(Requirement) Scan the records for the line containing "Newsletter and Podcast</a></li>"; extract it and all later lines, verbatim, through the end, and nothing before it.

::: Source records :::

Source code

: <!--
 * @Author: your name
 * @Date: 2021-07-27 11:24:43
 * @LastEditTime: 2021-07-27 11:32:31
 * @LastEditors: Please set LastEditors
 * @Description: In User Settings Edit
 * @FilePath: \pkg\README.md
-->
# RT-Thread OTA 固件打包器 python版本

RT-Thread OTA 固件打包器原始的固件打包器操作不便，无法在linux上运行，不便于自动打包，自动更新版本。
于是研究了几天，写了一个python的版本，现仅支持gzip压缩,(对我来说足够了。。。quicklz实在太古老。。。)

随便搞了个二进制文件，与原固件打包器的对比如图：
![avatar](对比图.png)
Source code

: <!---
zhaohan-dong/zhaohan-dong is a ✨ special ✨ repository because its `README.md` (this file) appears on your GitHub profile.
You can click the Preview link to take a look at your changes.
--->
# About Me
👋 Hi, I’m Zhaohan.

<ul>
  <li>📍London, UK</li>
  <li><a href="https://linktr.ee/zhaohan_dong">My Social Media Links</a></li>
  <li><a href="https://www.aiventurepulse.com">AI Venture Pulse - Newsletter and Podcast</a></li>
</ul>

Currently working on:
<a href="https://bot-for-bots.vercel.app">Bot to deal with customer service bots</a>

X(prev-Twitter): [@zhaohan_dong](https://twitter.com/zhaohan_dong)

:::

(Response for this exercise)
  <li><a href="https://www.aiventurepulse.com">AI Venture Pulse - Newsletter and Podcast</a></li>
</ul>

Currently working on:
<a href="https://bot-for-bots.vercel.app">Bot to deal with customer service bots</a>

X(prev-Twitter): [@zhaohan_dong](https://twitter.com/zhaohan_dong)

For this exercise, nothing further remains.